Home  >  Article  >  Technology peripherals  >  GPT-4: Do you dare to use the code I wrote? Research shows its API misuse rate exceeds 62%

GPT-4: Do you dare to use the code I wrote? Research shows its API misuse rate exceeds 62%

WBOY
WBOYforward
2023-09-13 09:13:01745browse

The new era of language modeling has arrived. Large language models (LLM) have extraordinary capabilities. They can not only understand natural language, but even generate customized code according to user needs.

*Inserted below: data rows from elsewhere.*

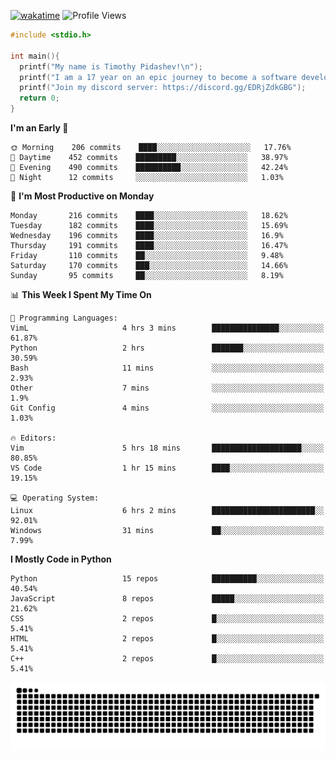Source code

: [![wakatime](https://wakatime.com/badge/user/b920b284-3cde-4cd4-b72e-f7f22d050b16.svg)](https://wakatime.com/@b920b284-3cde-4cd4-b72e-f7f22d050b16)
![Profile Views](http://img.shields.io/badge/Profile%20Views-856-blue)

```c
#include <stdio.h>

int main(){
  printf("My name is Timothy Pidashev!\n"); 
  printf("I am a 17 year on an epic journey to become a software developer!\n");
  printf("Join my discord server: https://discord.gg/EDRjZdkGBG");
  return 0;
}
```

<!--START_SECTION:waka-->
**I'm an Early 🐤** 

```text
🌞 Morning    206 commits    ████░░░░░░░░░░░░░░░░░░░░░   17.76% 
🌆 Daytime    452 commits    █████████░░░░░░░░░░░░░░░░   38.97% 
🌃 Evening    490 commits    ██████████░░░░░░░░░░░░░░░   42.24% 
🌙 Night      12 commits     ░░░░░░░░░░░░░░░░░░░░░░░░░   1.03%

```
📅 **I'm Most Productive on Monday** 

```text
Monday       216 commits    ████░░░░░░░░░░░░░░░░░░░░░   18.62% 
Tuesday      182 commits    ████░░░░░░░░░░░░░░░░░░░░░   15.69% 
Wednesday    196 commits    ████░░░░░░░░░░░░░░░░░░░░░   16.9% 
Thursday     191 commits    ████░░░░░░░░░░░░░░░░░░░░░   16.47% 
Friday       110 commits    ██░░░░░░░░░░░░░░░░░░░░░░░   9.48% 
Saturday     170 commits    ███░░░░░░░░░░░░░░░░░░░░░░   14.66% 
Sunday       95 commits     ██░░░░░░░░░░░░░░░░░░░░░░░   8.19%

```


📊 **This Week I Spent My Time On** 

```text
💬 Programming Languages: 
VimL                     4 hrs 3 mins        ███████████████░░░░░░░░░░   61.87% 
Python                   2 hrs               ███████░░░░░░░░░░░░░░░░░░   30.59% 
Bash                     11 mins             ░░░░░░░░░░░░░░░░░░░░░░░░░   2.93% 
Other                    7 mins              ░░░░░░░░░░░░░░░░░░░░░░░░░   1.9% 
Git Config               4 mins              ░░░░░░░░░░░░░░░░░░░░░░░░░   1.03%

🔥 Editors: 
Vim                      5 hrs 18 mins       ████████████████████░░░░░   80.85% 
VS Code                  1 hr 15 mins        ████░░░░░░░░░░░░░░░░░░░░░   19.15%

💻 Operating System: 
Linux                    6 hrs 2 mins        ███████████████████████░░   92.01% 
Windows                  31 mins             ██░░░░░░░░░░░░░░░░░░░░░░░   7.99%

```

**I Mostly Code in Python** 

```text
Python                   15 repos            ██████████░░░░░░░░░░░░░░░   40.54% 
JavaScript               8 repos             █████░░░░░░░░░░░░░░░░░░░░   21.62% 
CSS                      2 repos             █░░░░░░░░░░░░░░░░░░░░░░░░   5.41% 
HTML                     2 repos             █░░░░░░░░░░░░░░░░░░░░░░░░   5.41% 
C++                      2 repos             █░░░░░░░░░░░░░░░░░░░░░░░░   5.41%

```



<!--END_SECTION:waka-->
![Snake animation](https://raw.githubusercontent.com/timmypidashev/timmypidashev/main/commits.svg)
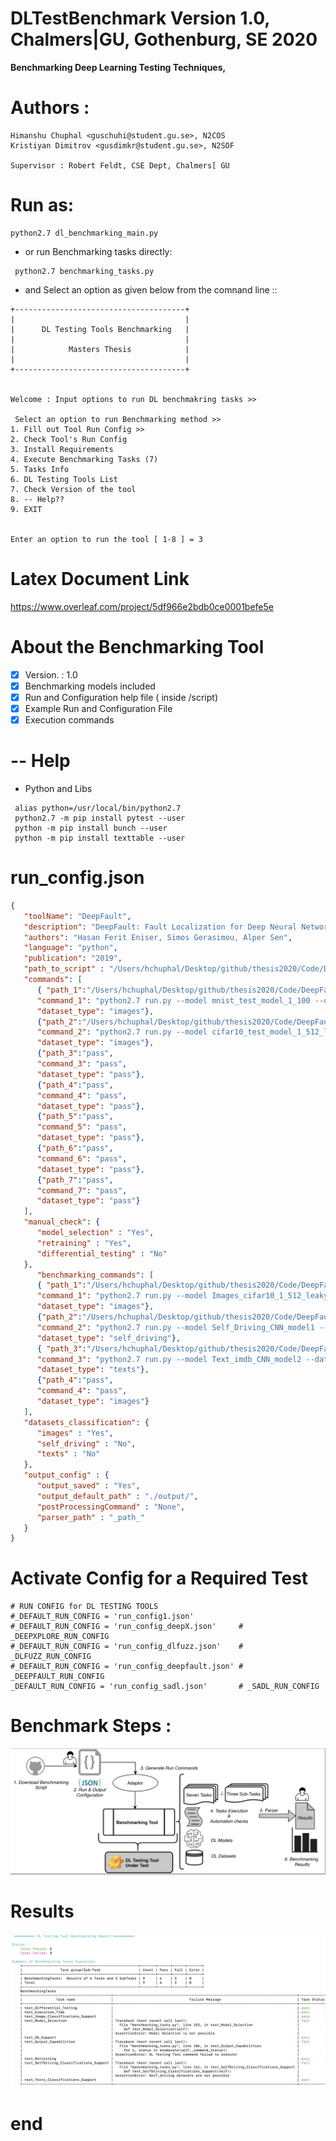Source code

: # DLTestBenchmark Version 1.0, Chalmers|GU, Gothenburg, SE 2020

**Benchmarking Deep Learning Testing Techniques,**

# Authors :
```
Himanshu Chuphal <guschuhi@student.gu.se>, N2COS
Kristiyan Dimitrov <gusdimkr@student.gu.se>, N2SOF

Supervisor : Robert Feldt, CSE Dept, Chalmers[ GU
```

# Run as:
```
python2.7 dl_benchmarking_main.py
```
- or run Benchmarking tasks directly:
```
 python2.7 benchmarking_tasks.py
```
- and Select an option as given below from the comnand line ::

```
+--------------------------------------+
|                                      |
|      DL Testing Tools Benchmarking   |
|                                      |
|            Masters Thesis            |
|                                      |
+--------------------------------------+


Welcome : Input options to run DL benchmakring tasks >>

 Select an option to run Benchmarking method >>
1. Fill out Tool Run Config >>
2. Check Tool's Run Config
3. Install Requirements
4. Execute Benchmarking Tasks (7)
5. Tasks Info
6. DL Testing Tools List
7. Check Version of the tool
8. -- Help??
9. EXIT


Enter an option to run the tool [ 1-8 ] = 3

```

# Latex Document Link

https://www.overleaf.com/project/5df966e2bdb0ce0001befe5e

# About the Benchmarking Tool
- [x] Version. : 1.0
- [x] Benchmarking models included
- [x] Run and Configuration help file ( inside /script)
- [x] Example Run and Configuration File
- [X] Execution commands

# -- Help
- Python and Libs
```
 alias python=/usr/local/bin/python2.7
 python2.7 -m pip install pytest --user
 python -m pip install bunch --user
 python -m pip install texttable --user
 ```
 
# run_config.json
```json
{
   "toolName": "DeepFault",                    
   "description": "DeepFault: Fault Localization for Deep Neural Networks",
   "authors": "Hasan Ferit Eniser, Simos Gerasimou, Alper Sen",
   "language": "python",                       
   "publication": "2019",
   "path_to_script" : "/Users/hchuphal/Desktop/github/thesis2020/Code/DeepFault-master",                    
   "commands": [
      { "path_1":"/Users/hchuphal/Desktop/github/thesis2020/Code/DeepFault-master",
      "command_1": "python2.7 run.py --model mnist_test_model_1_100 --dataset mnist -C 9 --approach tarantula --suspicious_num 10",
      "dataset_type": "images"},
      {"path_2":"/Users/hchuphal/Desktop/github/thesis2020/Code/DeepFault-master",
      "command_2": "python2.7 run.py --model cifar10_test_model_1_512_leaky_relu --dataset cifar10 -C 9 --approach tarantula --suspicious_num 10",
      "dataset_type": "images"},
      {"path_3":"pass",
      "command_3": "pass",
      "dataset_type": "pass"},
      {"path_4":"pass",
      "command_4": "pass",
      "dataset_type": "pass"},
      {"path_5":"pass",
      "command_5": "pass",
      "dataset_type": "pass"},
      {"path_6":"pass",
      "command_6": "pass",
      "dataset_type": "pass"},
      {"path_7":"pass",
      "command_7": "pass",
      "dataset_type": "pass"}
   ],
   "manual_check": {
      "model_selection" : "Yes",
      "retraining" : "Yes",
      "differential_testing" : "No"
   },
      "benchmarking_commands": [
      { "path_1":"/Users/hchuphal/Desktop/github/thesis2020/Code/DeepFault-master",
      "command_1": "python2.7 run.py --model Images_cifar10_1_512_leaky_relu_model1 --dataset cifar10 -C 9 --approach tarantula --suspicious_num 10",
      "dataset_type": "images"},
      {"path_2":"/Users/hchuphal/Desktop/github/thesis2020/Code/DeepFault-master",
      "command_2": "python2.7 run.py --model Self_Driving_CNN_model1 --dataset nvidia -C 9 --approach tarantula --suspicious_num 10",
      "dataset_type": "self_driving"},
      { "path_3":"/Users/hchuphal/Desktop/github/thesis2020/Code/DeepFault-master",
      "command_3": "python2.7 run.py --model Text_imdb_CNN_model2 --dataset imdb -C 9 --approach tarantula --suspicious_num 10",
      "dataset_type": "texts"},
      {"path_4":"pass",
      "command_4": "pass",
      "dataset_type": "images"}
   ],
   "datasets_classification": {
      "images" : "Yes",
      "self_driving" : "No",
      "texts" : "No"
   },
   "output_config" : {
      "output_saved" : "Yes",
      "output_default_path" : "./output/",
      "postProcessingCommand" : "None",
      "parser_path" : "_path_"
   }
}
```
# Activate Config for a Required Test

```
# RUN CONFIG for DL TESTING TOOLS
#_DEFAULT_RUN_CONFIG = 'run_config1.json'
#_DEFAULT_RUN_CONFIG = 'run_config_deepX.json'     # _DEEPXPLORE_RUN_CONFIG
#_DEFAULT_RUN_CONFIG = 'run_config_dlfuzz.json'    # _DLFUZZ_RUN_CONFIG
#_DEFAULT_RUN_CONFIG = 'run_config_deepfault.json' # _DEEPFAULT_RUN_CONFIG
_DEFAULT_RUN_CONFIG = 'run_config_sadl.json'       # _SADL_RUN_CONFIG

```
# Benchmark Steps :
![DL Benchmark Steps](./Scripts/flow.png)

# Results
![DL Benchmark Result Example](./Scripts/results.png)


 # end
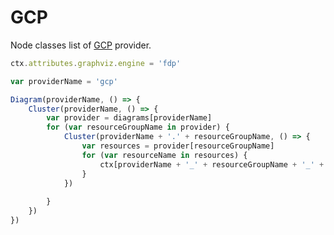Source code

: # GCP

Node classes list of [GCP](https://github.com/mingrammer/diagrams/tree/master/resources/gcp) provider.

<script>listResources("gcp");</script>

```js
ctx.attributes.graphviz.engine = 'fdp'

var providerName = 'gcp'

Diagram(providerName, () => {
	Cluster(providerName, () => {
		var provider = diagrams[providerName]
		for (var resourceGroupName in provider) {
			Cluster(providerName + '.' + resourceGroupName, () => {
				var resources = provider[resourceGroupName]
				for (var resourceName in resources) {
					ctx[providerName + '_' + resourceGroupName + '_' + resourceName] = resources[resourceName](resourceName)
				}
			})
			
		}
	})
})
```
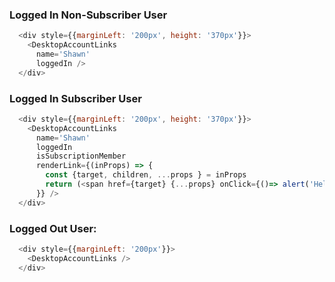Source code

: ### Logged In Non-Subscriber User
```js
  <div style={{marginLeft: '200px', height: '370px'}}>
    <DesktopAccountLinks
      name='Shawn'
      loggedIn />
  </div>
```

### Logged In Subscriber User
```js
  <div style={{marginLeft: '200px', height: '370px'}}>
    <DesktopAccountLinks
      name='Shawn'
      loggedIn
      isSubscriptionMember
      renderLink={(inProps) => {
        const {target, children, ...props } = inProps
        return (<span href={target} {...props} onClick={()=> alert('Hello')}>{children}</span>)
      }} />
  </div>
```

### Logged Out User:
```js
  <div style={{marginLeft: '200px'}}>
    <DesktopAccountLinks />
  </div>
```
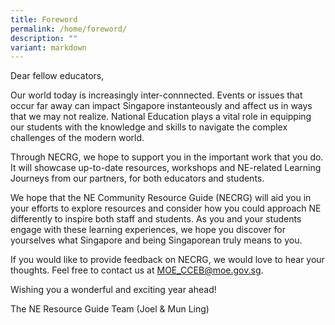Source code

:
```yaml
---
title: Foreword
permalink: /home/foreword/
description: ""
variant: markdown
---
```

Dear fellow educators,

Our world today is increasingly inter-connnected. Events or issues that occur far away can impact Singapore instanteously and affect us in ways that we may not realize. National Education plays a vital role in equipping our students with the knowledge and skills to navigate the complex challenges of the modern world.

Through NECRG, we hope to support you in the important work that you do. It will showcase up-to-date resources, workshops and NE-related Learning Journeys from our partners, for both educators and students.

We hope that the NE Community Resource Guide (NECRG) will aid you in your efforts to explore resources and consider how you could approach NE differently to inspire both staff and students. As you and your students engage with these learning experiences, we hope you discover for yourselves what Singapore and being Singaporean truly means to you.

If you would like to provide feedback on NECRG, we would love to hear your thoughts. Feel free to contact us at MOE_CCEB@moe.gov.sg.

Wishing you a wonderful and exciting year ahead!

The NE Resource Guide Team (Joel & Mun Ling)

As a result, more and more software engineers are choosing to query large language models to answer programming questions, such as using APIs to generate code snippets or detect bugs in code. Large language models can retrieve more appropriately tailored answers to programming questions than searching online programming forums like Stack Overflow.

LLM is fast, but this also masks potential risks in its code generation. From a software engineering perspective, the robustness and reliability of LLM's ability to generate code have not been thoroughly studied, even though many research results have been published (in terms of avoiding syntactic errors and improving semantic understanding of generated code).

Unlike what is the case with web programming forums, the code generated by LLM is not reviewed by community peers, so API misuse issues may occur, such as missing boundaries in file reading and variable indexing. Checks, missing file I/O closures, failed transaction completion, etc. Even if the generated code sample can be executed or can perform functions correctly, misuse may lead to serious potential risks in the product, such as memory leaks, program crashes, garbage data collection failures, etc.

Worse yet, the programmers who ask these questions are the ones most vulnerable because they are more likely to be new to the API and unable to discern potential problems in the generated code snippets .

The following figure shows an example of a software engineer asking LLM for programming questions. It can be seen that Llama-2 can give a code segment with correct syntax, correct function, and syntax alignment, but it There is a problem that it is not robust enough because it does not take into account the situation where the file already exists or the folder does not exist.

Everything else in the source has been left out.